Given data: Begin
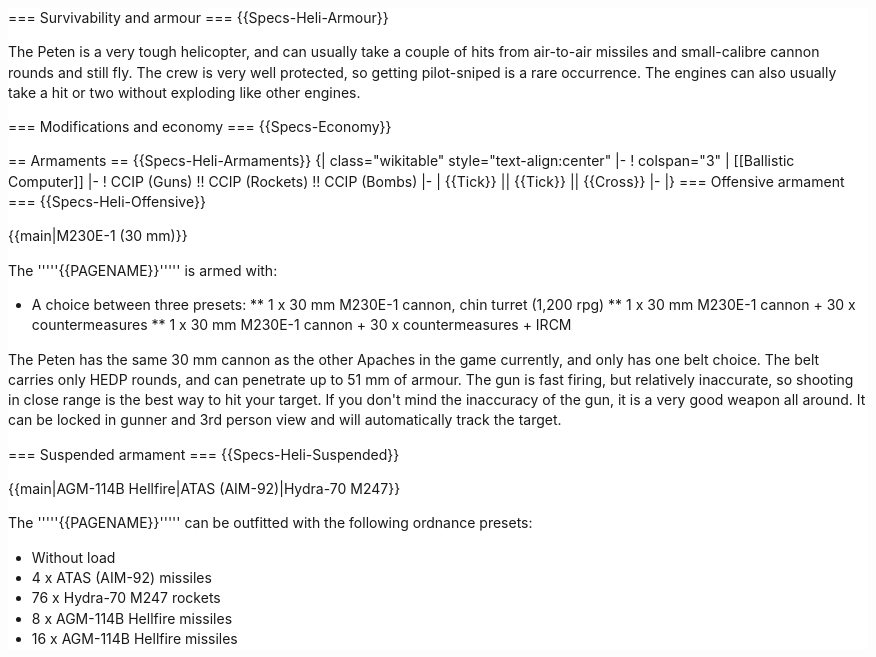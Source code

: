 === Survivability and armour ===
{{Specs-Heli-Armour}}


The Peten is a very tough helicopter, and can usually take a couple of hits from air-to-air missiles and small-calibre cannon rounds and still fly. The crew is very well protected, so getting pilot-sniped is a rare occurrence. The engines can also usually take a hit or two without exploding like other engines.

=== Modifications and economy ===
{{Specs-Economy}}

== Armaments ==
{{Specs-Heli-Armaments}}
{| class="wikitable" style="text-align:center"
|-
! colspan="3" | [[Ballistic Computer]]
|-
! CCIP (Guns) !! CCIP (Rockets) !! CCIP (Bombs)
|-
| {{Tick}} || {{Tick}} || {{Cross}}
|-
|}
=== Offensive armament ===
{{Specs-Heli-Offensive}}

{{main|M230E-1 (30 mm)}}

The '''''{{PAGENAME}}''''' is armed with:

* A choice between three presets:
** 1 x 30 mm M230E-1 cannon, chin turret (1,200 rpg)
** 1 x 30 mm M230E-1 cannon + 30 x countermeasures
** 1 x 30 mm M230E-1 cannon + 30 x countermeasures + IRCM

The Peten has the same 30 mm cannon as the other Apaches in the game currently, and only has one belt choice. The belt carries only HEDP rounds, and can penetrate up to 51 mm of armour. The gun is fast firing, but relatively inaccurate, so shooting in close range is the best way to hit your target. If you don't mind the inaccuracy of the gun, it is a very good weapon all around. It can be locked in gunner and 3rd person view and will automatically track the target.

=== Suspended armament ===
{{Specs-Heli-Suspended}}

{{main|AGM-114B Hellfire|ATAS (AIM-92)|Hydra-70 M247}}

The '''''{{PAGENAME}}''''' can be outfitted with the following ordnance presets:

* Without load
* 4 x ATAS (AIM-92) missiles
* 76 x Hydra-70 M247 rockets
* 8 x AGM-114B Hellfire missiles
* 16 x AGM-114B Hellfire missiles
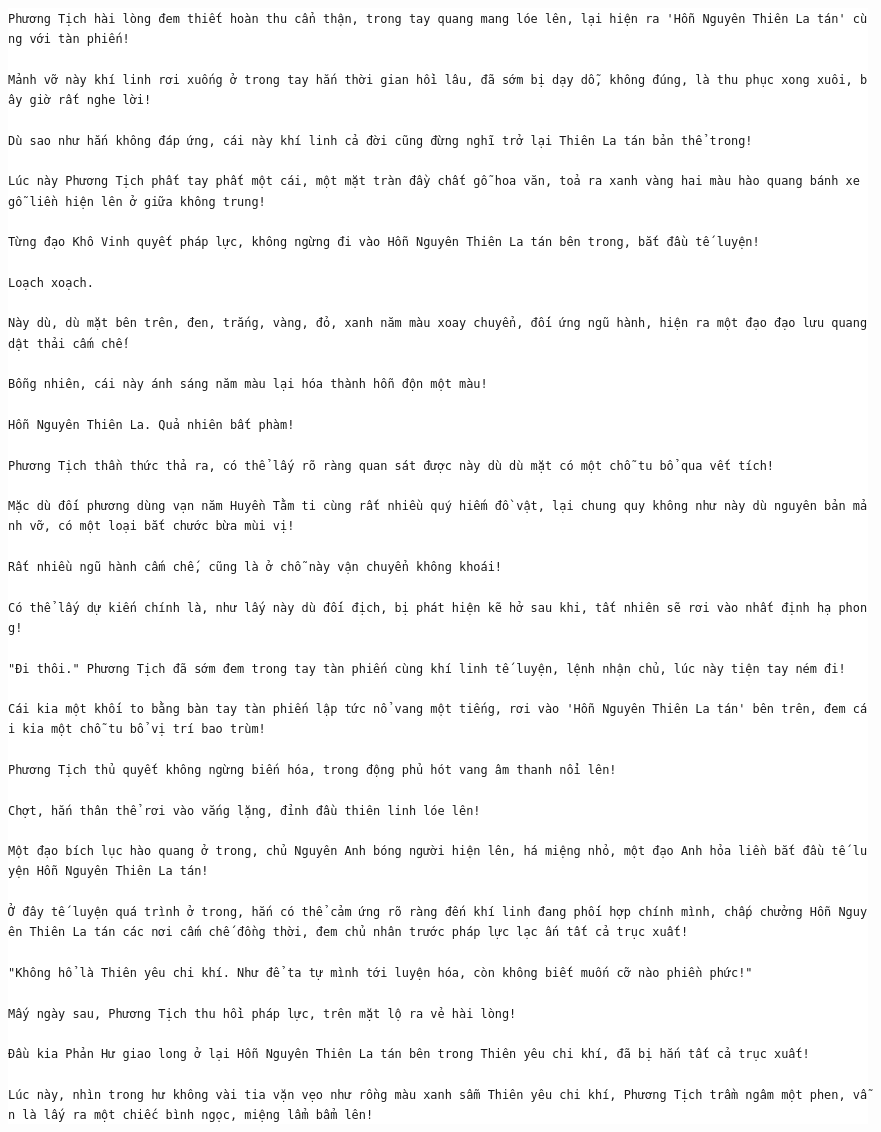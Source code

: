 	Phương Tịch hài lòng đem thiết hoàn thu cẩn thận, trong tay quang mang lóe lên, lại hiện ra 'Hỗn Nguyên Thiên La tán' cùng với tàn phiến!

	Mảnh vỡ này khí linh rơi xuống ở trong tay hắn thời gian hồi lâu, đã sớm bị dạy dỗ, không đúng, là thu phục xong xuôi, bây giờ rất nghe lời!

	Dù sao như hắn không đáp ứng, cái này khí linh cả đời cũng đừng nghĩ trở lại Thiên La tán bản thể trong!

	Lúc này Phương Tịch phất tay phất một cái, một mặt tràn đầy chất gỗ hoa văn, toả ra xanh vàng hai màu hào quang bánh xe gỗ liền hiện lên ở giữa không trung!

	Từng đạo Khô Vinh quyết pháp lực, không ngừng đi vào Hỗn Nguyên Thiên La tán bên trong, bắt đầu tế luyện!

	Loạch xoạch.

	Này dù, dù mặt bên trên, đen, trắng, vàng, đỏ, xanh năm màu xoay chuyển, đối ứng ngũ hành, hiện ra một đạo đạo lưu quang dật thải cấm chế!

	Bỗng nhiên, cái này ánh sáng năm màu lại hóa thành hỗn độn một màu!

	Hỗn Nguyên Thiên La. Quả nhiên bất phàm!

	Phương Tịch thần thức thả ra, có thể lấy rõ ràng quan sát được này dù dù mặt có một chỗ tu bổ qua vết tích!

	Mặc dù đối phương dùng vạn năm Huyền Tằm ti cùng rất nhiều quý hiếm đồ vật, lại chung quy không như này dù nguyên bản mảnh vỡ, có một loại bắt chước bừa mùi vị!

	Rất nhiều ngũ hành cấm chế, cũng là ở chỗ này vận chuyển không khoái!

	Có thể lấy dự kiến chính là, như lấy này dù đối địch, bị phát hiện kẽ hở sau khi, tất nhiên sẽ rơi vào nhất định hạ phong!

	"Đi thôi." Phương Tịch đã sớm đem trong tay tàn phiến cùng khí linh tế luyện, lệnh nhận chủ, lúc này tiện tay ném đi!

	Cái kia một khối to bằng bàn tay tàn phiến lập tức nổ vang một tiếng, rơi vào 'Hỗn Nguyên Thiên La tán' bên trên, đem cái kia một chỗ tu bổ vị trí bao trùm!

	Phương Tịch thủ quyết không ngừng biến hóa, trong động phủ hót vang âm thanh nổi lên!

	Chợt, hắn thân thể rơi vào vắng lặng, đỉnh đầu thiên linh lóe lên!

	Một đạo bích lục hào quang ở trong, chủ Nguyên Anh bóng người hiện lên, há miệng nhỏ, một đạo Anh hỏa liền bắt đầu tế luyện Hỗn Nguyên Thiên La tán!

	Ở đây tế luyện quá trình ở trong, hắn có thể cảm ứng rõ ràng đến khí linh đang phối hợp chính mình, chấp chưởng Hỗn Nguyên Thiên La tán các nơi cấm chế đồng thời, đem chủ nhân trước pháp lực lạc ấn tất cả trục xuất!

	"Không hổ là Thiên yêu chi khí. Như để ta tự mình tới luyện hóa, còn không biết muốn cỡ nào phiền phức!"

	Mấy ngày sau, Phương Tịch thu hồi pháp lực, trên mặt lộ ra vẻ hài lòng!

	Đầu kia Phản Hư giao long ở lại Hỗn Nguyên Thiên La tán bên trong Thiên yêu chi khí, đã bị hắn tất cả trục xuất!

	Lúc này, nhìn trong hư không vài tia vặn vẹo như rồng màu xanh sẫm Thiên yêu chi khí, Phương Tịch trầm ngâm một phen, vẫn là lấy ra một chiếc bình ngọc, miệng lẩm bẩm lên!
Given data: End
Exercise instructions
Your copy of the entries must be exact and must contain no pictures.

Completed exercise
Source code

: === Survivability and armour ===
{{Specs-Heli-Armour}}


The Peten is a very tough helicopter, and can usually take a couple of hits from air-to-air missiles and small-calibre cannon rounds and still fly. The crew is very well protected, so getting pilot-sniped is a rare occurrence. The engines can also usually take a hit or two without exploding like other engines.

=== Modifications and economy ===
{{Specs-Economy}}

== Armaments ==
{{Specs-Heli-Armaments}}
{| class="wikitable" style="text-align:center"
|-
! colspan="3" | [[Ballistic Computer]]
|-
! CCIP (Guns) !! CCIP (Rockets) !! CCIP (Bombs)
|-
| {{Tick}} || {{Tick}} || {{Cross}}
|-
|}
=== Offensive armament ===
{{Specs-Heli-Offensive}}

{{main|M230E-1 (30 mm)}}

The '''''{{PAGENAME}}''''' is armed with:

* A choice between three presets:
** 1 x 30 mm M230E-1 cannon, chin turret (1,200 rpg)
** 1 x 30 mm M230E-1 cannon + 30 x countermeasures
** 1 x 30 mm M230E-1 cannon + 30 x countermeasures + IRCM

The Peten has the same 30 mm cannon as the other Apaches in the game currently, and only has one belt choice. The belt carries only HEDP rounds, and can penetrate up to 51 mm of armour. The gun is fast firing, but relatively inaccurate, so shooting in close range is the best way to hit your target. If you don't mind the inaccuracy of the gun, it is a very good weapon all around. It can be locked in gunner and 3rd person view and will automatically track the target.

=== Suspended armament ===
{{Specs-Heli-Suspended}}

{{main|AGM-114B Hellfire|ATAS (AIM-92)|Hydra-70 M247}}

The '''''{{PAGENAME}}''''' can be outfitted with the following ordnance presets:

* Without load
* 4 x ATAS (AIM-92) missiles
* 76 x Hydra-70 M247 rockets
* 8 x AGM-114B Hellfire missiles
* 16 x AGM-114B Hellfire missiles
Source code

: 	Phương Tịch hài lòng đem thiết hoàn thu cẩn thận, trong tay quang mang lóe lên, lại hiện ra 'Hỗn Nguyên Thiên La tán' cùng với tàn phiến!

	Mảnh vỡ này khí linh rơi xuống ở trong tay hắn thời gian hồi lâu, đã sớm bị dạy dỗ, không đúng, là thu phục xong xuôi, bây giờ rất nghe lời!

	Dù sao như hắn không đáp ứng, cái này khí linh cả đời cũng đừng nghĩ trở lại Thiên La tán bản thể trong!

	Lúc này Phương Tịch phất tay phất một cái, một mặt tràn đầy chất gỗ hoa văn, toả ra xanh vàng hai màu hào quang bánh xe gỗ liền hiện lên ở giữa không trung!

	Từng đạo Khô Vinh quyết pháp lực, không ngừng đi vào Hỗn Nguyên Thiên La tán bên trong, bắt đầu tế luyện!

	Loạch xoạch.

	Này dù, dù mặt bên trên, đen, trắng, vàng, đỏ, xanh năm màu xoay chuyển, đối ứng ngũ hành, hiện ra một đạo đạo lưu quang dật thải cấm chế!

	Bỗng nhiên, cái này ánh sáng năm màu lại hóa thành hỗn độn một màu!

	Hỗn Nguyên Thiên La. Quả nhiên bất phàm!

	Phương Tịch thần thức thả ra, có thể lấy rõ ràng quan sát được này dù dù mặt có một chỗ tu bổ qua vết tích!

	Mặc dù đối phương dùng vạn năm Huyền Tằm ti cùng rất nhiều quý hiếm đồ vật, lại chung quy không như này dù nguyên bản mảnh vỡ, có một loại bắt chước bừa mùi vị!

	Rất nhiều ngũ hành cấm chế, cũng là ở chỗ này vận chuyển không khoái!

	Có thể lấy dự kiến chính là, như lấy này dù đối địch, bị phát hiện kẽ hở sau khi, tất nhiên sẽ rơi vào nhất định hạ phong!

	"Đi thôi." Phương Tịch đã sớm đem trong tay tàn phiến cùng khí linh tế luyện, lệnh nhận chủ, lúc này tiện tay ném đi!

	Cái kia một khối to bằng bàn tay tàn phiến lập tức nổ vang một tiếng, rơi vào 'Hỗn Nguyên Thiên La tán' bên trên, đem cái kia một chỗ tu bổ vị trí bao trùm!

	Phương Tịch thủ quyết không ngừng biến hóa, trong động phủ hót vang âm thanh nổi lên!

	Chợt, hắn thân thể rơi vào vắng lặng, đỉnh đầu thiên linh lóe lên!

	Một đạo bích lục hào quang ở trong, chủ Nguyên Anh bóng người hiện lên, há miệng nhỏ, một đạo Anh hỏa liền bắt đầu tế luyện Hỗn Nguyên Thiên La tán!

	Ở đây tế luyện quá trình ở trong, hắn có thể cảm ứng rõ ràng đến khí linh đang phối hợp chính mình, chấp chưởng Hỗn Nguyên Thiên La tán các nơi cấm chế đồng thời, đem chủ nhân trước pháp lực lạc ấn tất cả trục xuất!

	"Không hổ là Thiên yêu chi khí. Như để ta tự mình tới luyện hóa, còn không biết muốn cỡ nào phiền phức!"

	Mấy ngày sau, Phương Tịch thu hồi pháp lực, trên mặt lộ ra vẻ hài lòng!

	Đầu kia Phản Hư giao long ở lại Hỗn Nguyên Thiên La tán bên trong Thiên yêu chi khí, đã bị hắn tất cả trục xuất!

	Lúc này, nhìn trong hư không vài tia vặn vẹo như rồng màu xanh sẫm Thiên yêu chi khí, Phương Tịch trầm ngâm một phen, vẫn là lấy ra một chiếc bình ngọc, miệng lẩm bẩm lên!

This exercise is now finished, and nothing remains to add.